Warne again is largely known for where they started, with the one piece ring. These rings have clamps on them that make them almost indistinguishable from a Weaver or Picatinny ring at a glance. However one piece designs don’t have the hidden bar that those two have that locks in with the base to ensure there’s no movement during recoil. Instead, one-piece cater to the whims of the manufacturer providing the dovetails or divots on their receiver. For the most part, the recoil problem is solved using a recoil lug that is attached to the bottom of the ring and fits in a hole or score in the receiver.

Warne Picatinny Rail

Warne also manufactures standard Picatinny spec rings. The big draw for these rings is that they are machined in the very small crossover between the Picatinny spec and the Weaver spec that allows the same rings to fit on either type of base. So if you’re after something that is going to fit on the majority of bases, they’re definitely worth a look.

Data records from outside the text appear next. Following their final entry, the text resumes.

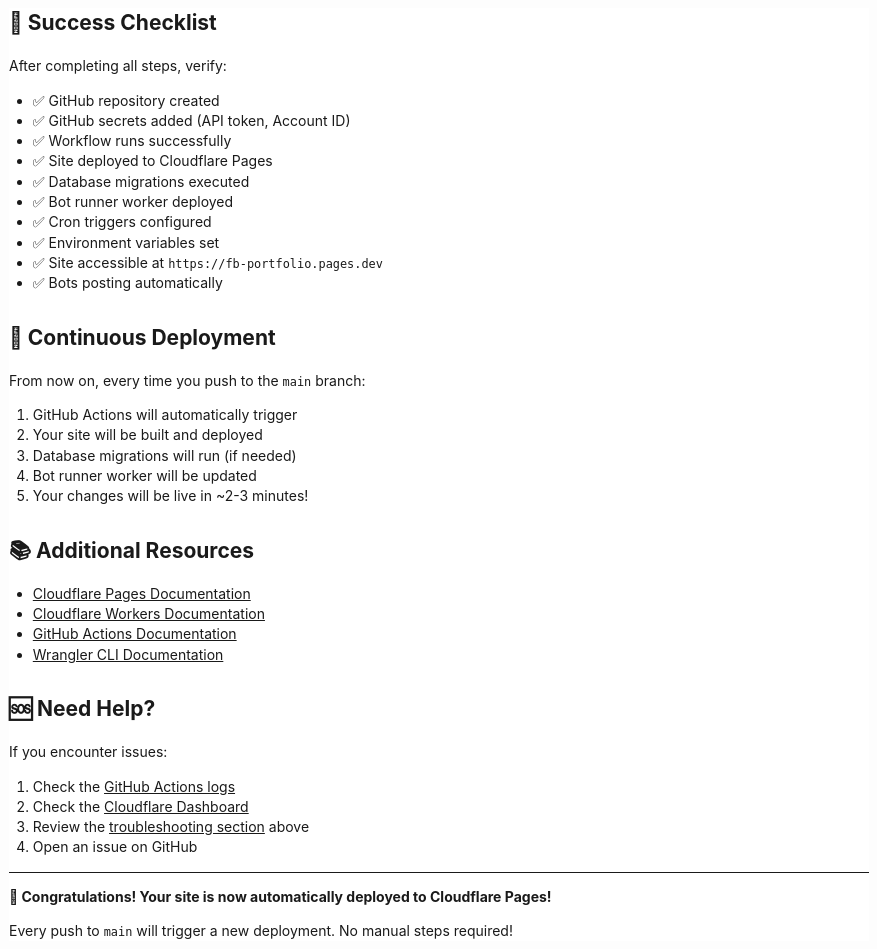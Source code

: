## 🎉 Success Checklist

After completing all steps, verify:

- ✅ GitHub repository created
- ✅ GitHub secrets added (API token, Account ID)
- ✅ Workflow runs successfully
- ✅ Site deployed to Cloudflare Pages
- ✅ Database migrations executed
- ✅ Bot runner worker deployed
- ✅ Cron triggers configured
- ✅ Environment variables set
- ✅ Site accessible at `https://fb-portfolio.pages.dev`
- ✅ Bots posting automatically

## 🔄 Continuous Deployment

From now on, every time you push to the `main` branch:

1. GitHub Actions will automatically trigger
2. Your site will be built and deployed
3. Database migrations will run (if needed)
4. Bot runner worker will be updated
5. Your changes will be live in ~2-3 minutes!

## 📚 Additional Resources

- [Cloudflare Pages Documentation](https://developers.cloudflare.com/pages/)
- [Cloudflare Workers Documentation](https://developers.cloudflare.com/workers/)
- [GitHub Actions Documentation](https://docs.github.com/en/actions)
- [Wrangler CLI Documentation](https://developers.cloudflare.com/workers/wrangler/)

## 🆘 Need Help?

If you encounter issues:

1. Check the [GitHub Actions logs](https://github.com/Kimeiga/fb-portfolio/actions)
2. Check the [Cloudflare Dashboard](https://dash.cloudflare.com/)
3. Review the [troubleshooting section](#-troubleshooting) above
4. Open an issue on GitHub

---

**🎉 Congratulations! Your site is now automatically deployed to Cloudflare Pages!**

Every push to `main` will trigger a new deployment. No manual steps required!

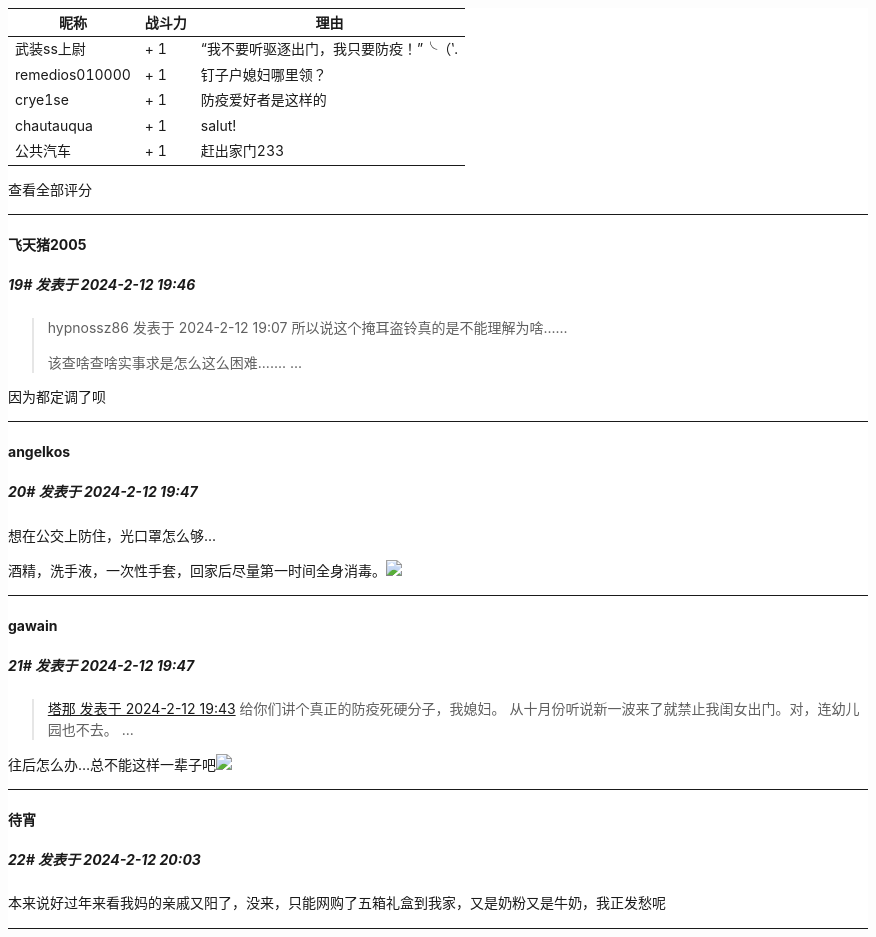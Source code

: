 |昵称|战斗力|理由|
|----|---|---|
| 武装ss上尉| + 1|“我不要听驱逐出门，我只要防疫！”╰（‵.|
| remedios010000| + 1|钉子户媳妇哪里领？|
| crye1se| + 1|防疫爱好者是这样的|
| chautauqua| + 1|salut!|
| 公共汽车| + 1|赶出家门233|

查看全部评分

*****

####  飞天猪2005  
##### 19#       发表于 2024-2-12 19:46

<blockquote>hypnossz86 发表于 2024-2-12 19:07
所以说这个掩耳盗铃真的是不能理解为啥......

该查啥查啥实事求是怎么这么困难....... ...</blockquote>
因为都定调了呗

*****

####  angelkos  
##### 20#       发表于 2024-2-12 19:47

想在公交上防住，光口罩怎么够...

酒精，洗手液，一次性手套，回家后尽量第一时间全身消毒。<img src="https://static.saraba1st.com/image/smiley/face2017/001.png" referrerpolicy="no-referrer">

*****

####  gawain  
##### 21#       发表于 2024-2-12 19:47

<blockquote><a href="httphttps://bbs.saraba1st.com/2b/forum.php?mod=redirect&amp;goto=findpost&amp;pid=63947612&amp;ptid=2171673" target="_blank">塔那 发表于 2024-2-12 19:43</a>
给你们讲个真正的防疫死硬分子，我媳妇。
从十月份听说新一波来了就禁止我闺女出门。对，连幼儿园也不去。 ...</blockquote>
往后怎么办…总不能这样一辈子吧<img src="https://static.saraba1st.com/image/smiley/face2017/001.png" referrerpolicy="no-referrer">

*****

####  待宵  
##### 22#       发表于 2024-2-12 20:03

本来说好过年来看我妈的亲戚又阳了，没来，只能网购了五箱礼盒到我家，又是奶粉又是牛奶，我正发愁呢

*****
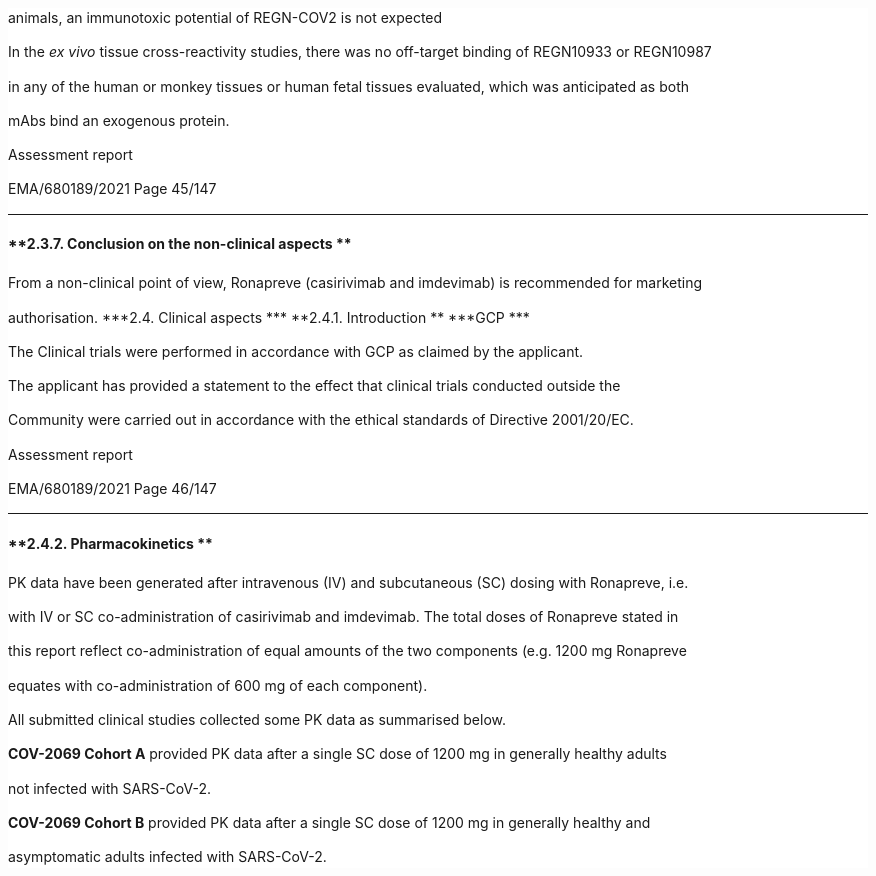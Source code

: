 animals, an immunotoxic potential of REGN-COV2 is not expected

In the *ex vivo* tissue cross-reactivity studies, there was no off-target binding of REGN10933 or REGN10987

in any of the human or monkey tissues or human fetal tissues evaluated, which was anticipated as both

mAbs bind an exogenous protein.


Assessment report


EMA/680189/2021 Page 45/147


-----

#### **2.3.7. Conclusion on the non-clinical aspects **

From a non-clinical point of view, Ronapreve (casirivimab and imdevimab) is recommended for marketing

authorisation. ***2.4. Clinical aspects *** **2.4.1. Introduction ** ***GCP ***

The Clinical trials were performed in accordance with GCP as claimed by the applicant.

The applicant has provided a statement to the effect that clinical trials conducted outside the

Community were carried out in accordance with the ethical standards of Directive 2001/20/EC.


Assessment report


EMA/680189/2021 Page 46/147


-----

#### **2.4.2. Pharmacokinetics **

PK data have been generated after intravenous (IV) and subcutaneous (SC) dosing with Ronapreve, i.e.

with IV or SC co-administration of casirivimab and imdevimab. The total doses of Ronapreve stated in

this report reflect co-administration of equal amounts of the two components (e.g. 1200 mg Ronapreve

equates with co-administration of 600 mg of each component).

All submitted clinical studies collected some PK data as summarised below.

**COV-2069 Cohort A** provided PK data after a single SC dose of 1200 mg in generally healthy adults

not infected with SARS-CoV-2.

**COV-2069 Cohort B** provided PK data after a single SC dose of 1200 mg in generally healthy and

asymptomatic adults infected with SARS-CoV-2.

 The question though, is “which is best?” and just so you don’t think I’m going to give you the standard “it depends” answer, I’m going to tell you right upfront that the question is wrong, not the answer and the question should be “Which is best for what I need.” This is because if the question is just “What is best?” the answer is “Get a one-piece that screws right into your tap holes.” No points of weakness and no wear between surfaces and we can all go home now. In fact, they should really just start cranking out receivers with the bottom half of a 1” ring formed right in the mold to the top of the receiver. It’s the “but” that follows this that gets us into the weeds. You’re swapping scopes. Or you prefer a certain look. Or you’re working on a budget. These various deciders are too numerous for me to get into here, but may warrant its own article in the future. But if the answer sees you eyeing up a one piece clamp solution or a picatinny rail, what Warne does it does well. The only pause I’ve ever had was for their rimfire rings that fit on a standard dovetail. The 1” are fine but the 30mm look a bit ridiculous (as will the majority of 30mm scopes you put on your plinker) and the small clamp seems ill fitted to handle such a big scope. It’s not rocky or insecure but it just doesn’t feel great.

 Made in the USA

 There’s a certain pride to be felt when you’re purchasing something made by your countrymen. And for that reason, “Made in the USA” gets plastered on everything. Up here in Canada we don’t have that same reaction but there are certain assurances that come with that label even for us northerners. The first is that the material is going to be of a certain calibre. Recycled Chinese cars and circuits boards are not going to make it into US steel, not because there’s an eye to quality, but just that metals are so abundant in North America that making good steel is easier than recycling to make bad steel. The second factor is that you know that your rings were made by adults getting paid a more or less liveable wage. There’s a reason North American factories don’t have suicide nets around their base and that’s at least worth a consideration. And those “Made in the USA” labels are all over Warne product.

Reliability and Warranty

There is a reason that I’ve carried Warne for as long as I have: I hate doing returns. They always cost me money with shipping and packaging and half the time the items I get back are unsaleable and getting credit from manufacturers can be a nightmare. We’ve had a few returns, mostly in the early days because a ring top would be mismatched with the bottom or the card was incorrect. But those issues have largely been ironed out. Last year while speaking with my Warne contact I was told to “Just ensure the customer is happy” and they would credit me. So with the warranty coming through me, I get all the returns and I have had exactly one set of rings be returned that weren’t obviously user error. And that was a bubble that had caused the finish on a ring to flake off. That was it. Sure, they offer a lifetime warranty but it’s completely a waste because you’re never going to use it.